Former Swiss president elected KiE Secretary General

The Council of Europe elected former Swiss President Alain Berset as the next secretary general on Tuesday evening. Strasbourg-based Human Rights Organisation's 306-member parliament held a secret vote in two rounds Tuesday. Beset won the second round with 114 votes for Tuesday afternoon. [...]
The Council of Europe elected former Swiss President Alain Berset as the next secretary general on Tuesday evening.
Strasbourg-based Human Rights Organisation's 306-member parliament held a secret vote in two rounds Tuesday.
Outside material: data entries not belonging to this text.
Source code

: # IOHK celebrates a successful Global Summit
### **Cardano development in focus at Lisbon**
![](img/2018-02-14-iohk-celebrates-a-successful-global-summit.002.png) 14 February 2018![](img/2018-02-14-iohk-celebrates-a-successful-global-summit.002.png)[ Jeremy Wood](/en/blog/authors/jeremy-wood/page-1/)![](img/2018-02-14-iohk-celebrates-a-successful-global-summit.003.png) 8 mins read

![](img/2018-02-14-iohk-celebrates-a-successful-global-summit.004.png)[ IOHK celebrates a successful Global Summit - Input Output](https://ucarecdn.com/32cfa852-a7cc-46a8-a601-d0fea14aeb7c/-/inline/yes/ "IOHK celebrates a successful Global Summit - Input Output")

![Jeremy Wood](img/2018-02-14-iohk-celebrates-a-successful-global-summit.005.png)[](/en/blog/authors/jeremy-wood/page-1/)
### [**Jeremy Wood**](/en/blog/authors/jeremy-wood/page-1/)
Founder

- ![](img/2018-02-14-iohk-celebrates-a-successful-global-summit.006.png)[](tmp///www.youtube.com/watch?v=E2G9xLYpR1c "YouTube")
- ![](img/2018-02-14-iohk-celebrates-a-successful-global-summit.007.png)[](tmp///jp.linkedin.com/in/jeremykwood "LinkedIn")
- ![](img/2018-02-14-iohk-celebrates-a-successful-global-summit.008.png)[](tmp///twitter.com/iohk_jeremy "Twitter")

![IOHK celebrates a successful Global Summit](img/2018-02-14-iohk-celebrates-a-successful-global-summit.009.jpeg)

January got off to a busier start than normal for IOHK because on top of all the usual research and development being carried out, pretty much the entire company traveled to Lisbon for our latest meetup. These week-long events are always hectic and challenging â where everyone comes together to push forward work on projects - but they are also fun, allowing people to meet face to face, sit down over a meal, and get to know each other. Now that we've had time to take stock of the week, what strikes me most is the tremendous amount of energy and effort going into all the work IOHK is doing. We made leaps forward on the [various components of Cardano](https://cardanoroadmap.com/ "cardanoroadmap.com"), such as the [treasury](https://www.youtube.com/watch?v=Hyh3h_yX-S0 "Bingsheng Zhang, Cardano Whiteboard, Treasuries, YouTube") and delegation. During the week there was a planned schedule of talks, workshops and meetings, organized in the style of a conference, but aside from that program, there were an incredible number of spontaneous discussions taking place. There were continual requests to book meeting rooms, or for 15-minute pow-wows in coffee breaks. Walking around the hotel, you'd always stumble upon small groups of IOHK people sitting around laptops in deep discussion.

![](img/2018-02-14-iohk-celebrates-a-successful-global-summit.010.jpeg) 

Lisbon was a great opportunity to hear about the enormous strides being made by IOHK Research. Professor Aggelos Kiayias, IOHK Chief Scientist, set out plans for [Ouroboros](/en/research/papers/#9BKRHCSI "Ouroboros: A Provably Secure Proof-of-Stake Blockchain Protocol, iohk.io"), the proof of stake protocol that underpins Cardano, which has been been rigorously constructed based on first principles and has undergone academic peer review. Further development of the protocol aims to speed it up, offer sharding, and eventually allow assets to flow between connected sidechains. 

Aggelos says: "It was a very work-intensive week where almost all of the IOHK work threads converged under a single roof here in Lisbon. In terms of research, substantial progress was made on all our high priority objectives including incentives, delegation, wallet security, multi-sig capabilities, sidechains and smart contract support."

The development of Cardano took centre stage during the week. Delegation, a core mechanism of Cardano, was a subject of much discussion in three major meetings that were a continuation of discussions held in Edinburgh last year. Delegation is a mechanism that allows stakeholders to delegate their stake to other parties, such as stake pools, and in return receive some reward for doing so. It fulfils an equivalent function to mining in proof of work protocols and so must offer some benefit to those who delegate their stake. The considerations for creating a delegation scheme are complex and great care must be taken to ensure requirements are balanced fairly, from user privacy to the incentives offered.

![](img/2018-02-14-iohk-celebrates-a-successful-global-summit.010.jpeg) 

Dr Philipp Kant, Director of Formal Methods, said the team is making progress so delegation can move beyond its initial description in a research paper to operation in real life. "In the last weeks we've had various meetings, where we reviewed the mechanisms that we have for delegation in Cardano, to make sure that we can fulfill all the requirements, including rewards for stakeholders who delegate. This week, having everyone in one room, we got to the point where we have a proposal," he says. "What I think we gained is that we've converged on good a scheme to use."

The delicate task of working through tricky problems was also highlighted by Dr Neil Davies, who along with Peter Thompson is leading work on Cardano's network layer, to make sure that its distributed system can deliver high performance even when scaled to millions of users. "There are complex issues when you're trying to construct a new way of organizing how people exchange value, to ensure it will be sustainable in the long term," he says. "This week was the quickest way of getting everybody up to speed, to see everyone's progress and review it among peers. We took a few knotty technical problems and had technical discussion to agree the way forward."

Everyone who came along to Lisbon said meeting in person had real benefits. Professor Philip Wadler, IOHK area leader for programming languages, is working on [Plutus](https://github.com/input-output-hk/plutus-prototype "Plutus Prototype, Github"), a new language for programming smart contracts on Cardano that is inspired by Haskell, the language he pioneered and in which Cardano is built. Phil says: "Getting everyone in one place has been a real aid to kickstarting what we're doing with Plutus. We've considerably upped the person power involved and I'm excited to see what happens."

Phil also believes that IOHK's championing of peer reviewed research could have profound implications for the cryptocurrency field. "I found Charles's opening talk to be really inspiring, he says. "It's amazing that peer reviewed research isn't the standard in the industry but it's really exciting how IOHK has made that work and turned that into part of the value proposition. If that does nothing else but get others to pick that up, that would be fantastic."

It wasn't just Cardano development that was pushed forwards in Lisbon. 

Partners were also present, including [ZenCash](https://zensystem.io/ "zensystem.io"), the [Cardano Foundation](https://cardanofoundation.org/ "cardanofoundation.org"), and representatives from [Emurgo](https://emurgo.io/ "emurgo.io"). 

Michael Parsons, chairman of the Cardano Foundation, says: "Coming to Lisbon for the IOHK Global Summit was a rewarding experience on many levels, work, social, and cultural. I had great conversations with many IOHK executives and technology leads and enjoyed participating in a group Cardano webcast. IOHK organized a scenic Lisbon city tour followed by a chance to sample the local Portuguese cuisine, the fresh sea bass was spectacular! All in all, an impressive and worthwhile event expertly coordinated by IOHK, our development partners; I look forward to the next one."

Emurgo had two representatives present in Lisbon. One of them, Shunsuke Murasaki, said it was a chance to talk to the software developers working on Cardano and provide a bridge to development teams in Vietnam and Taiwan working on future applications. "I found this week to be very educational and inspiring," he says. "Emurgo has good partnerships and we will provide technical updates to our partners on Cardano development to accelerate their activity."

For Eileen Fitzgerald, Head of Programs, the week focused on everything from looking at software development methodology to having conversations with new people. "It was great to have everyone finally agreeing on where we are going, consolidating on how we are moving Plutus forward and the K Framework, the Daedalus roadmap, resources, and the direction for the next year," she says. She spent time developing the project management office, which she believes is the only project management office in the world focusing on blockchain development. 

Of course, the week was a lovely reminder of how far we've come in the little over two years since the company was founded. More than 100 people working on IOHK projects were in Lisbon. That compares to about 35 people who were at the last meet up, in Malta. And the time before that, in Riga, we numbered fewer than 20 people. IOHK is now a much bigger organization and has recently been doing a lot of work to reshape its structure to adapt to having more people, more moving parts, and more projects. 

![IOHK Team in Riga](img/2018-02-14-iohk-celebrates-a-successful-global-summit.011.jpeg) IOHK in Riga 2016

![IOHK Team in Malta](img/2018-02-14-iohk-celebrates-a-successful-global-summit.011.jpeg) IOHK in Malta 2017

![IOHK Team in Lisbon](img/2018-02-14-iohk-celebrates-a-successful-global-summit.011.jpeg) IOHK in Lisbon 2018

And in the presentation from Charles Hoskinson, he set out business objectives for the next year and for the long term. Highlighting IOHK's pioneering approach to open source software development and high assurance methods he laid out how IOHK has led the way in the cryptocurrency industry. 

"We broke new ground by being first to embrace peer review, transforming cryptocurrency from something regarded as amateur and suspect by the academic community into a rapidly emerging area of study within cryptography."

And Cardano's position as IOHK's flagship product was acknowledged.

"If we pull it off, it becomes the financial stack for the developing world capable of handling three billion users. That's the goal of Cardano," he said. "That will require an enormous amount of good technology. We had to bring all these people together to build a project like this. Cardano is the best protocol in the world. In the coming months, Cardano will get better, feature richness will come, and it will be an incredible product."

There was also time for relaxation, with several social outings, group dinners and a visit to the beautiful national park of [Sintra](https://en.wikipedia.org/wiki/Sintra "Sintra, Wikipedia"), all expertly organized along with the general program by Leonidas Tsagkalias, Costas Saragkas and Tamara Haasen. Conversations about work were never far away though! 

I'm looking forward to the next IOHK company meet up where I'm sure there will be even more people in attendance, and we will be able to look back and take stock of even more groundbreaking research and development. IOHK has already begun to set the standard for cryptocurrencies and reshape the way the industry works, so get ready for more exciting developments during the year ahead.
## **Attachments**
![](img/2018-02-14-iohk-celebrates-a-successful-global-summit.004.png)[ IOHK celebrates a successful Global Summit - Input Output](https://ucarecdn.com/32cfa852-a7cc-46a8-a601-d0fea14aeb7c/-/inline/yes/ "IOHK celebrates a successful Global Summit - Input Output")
Beset won the second round with 114 votes for Tuesday afternoon. Former Culture Minister of Estonia Indrik Saar received 85 votes in the second round, and Belgian candidate Didier Reynders came in third with 46 votes, reports politicco.eu.
The Council of Europe has 46 member states and includes the European Court of Human Rights. It's an independent body separate from the European Union. Its secretary general is elected for five years.
As Politico.eu writes, Reynders' loss is a major obstacle to the liberal Belgian politician who ran to lead the Council of Europe in 2019 but also lost that race.
It is expected to return to the European Commission as chief of justice by autumn, but it is unclear where it will go next, amid a European Union review of the Commission's upcoming mandate.
New Secretary Alan Berset is expected to start working in September.
He is a member of the Social Democrats and served as president of Switzerland in 2018 and again in 2023. He was minister of health and interior during the COVID-19 pandemic. He announced he would withdraw as president in June 2023, adding at the time that there were no concrete plans for what would happen next.
The current secretary general, former Croatian Foreign Minister Marija Pejcinovic Buric, did not run for a second term.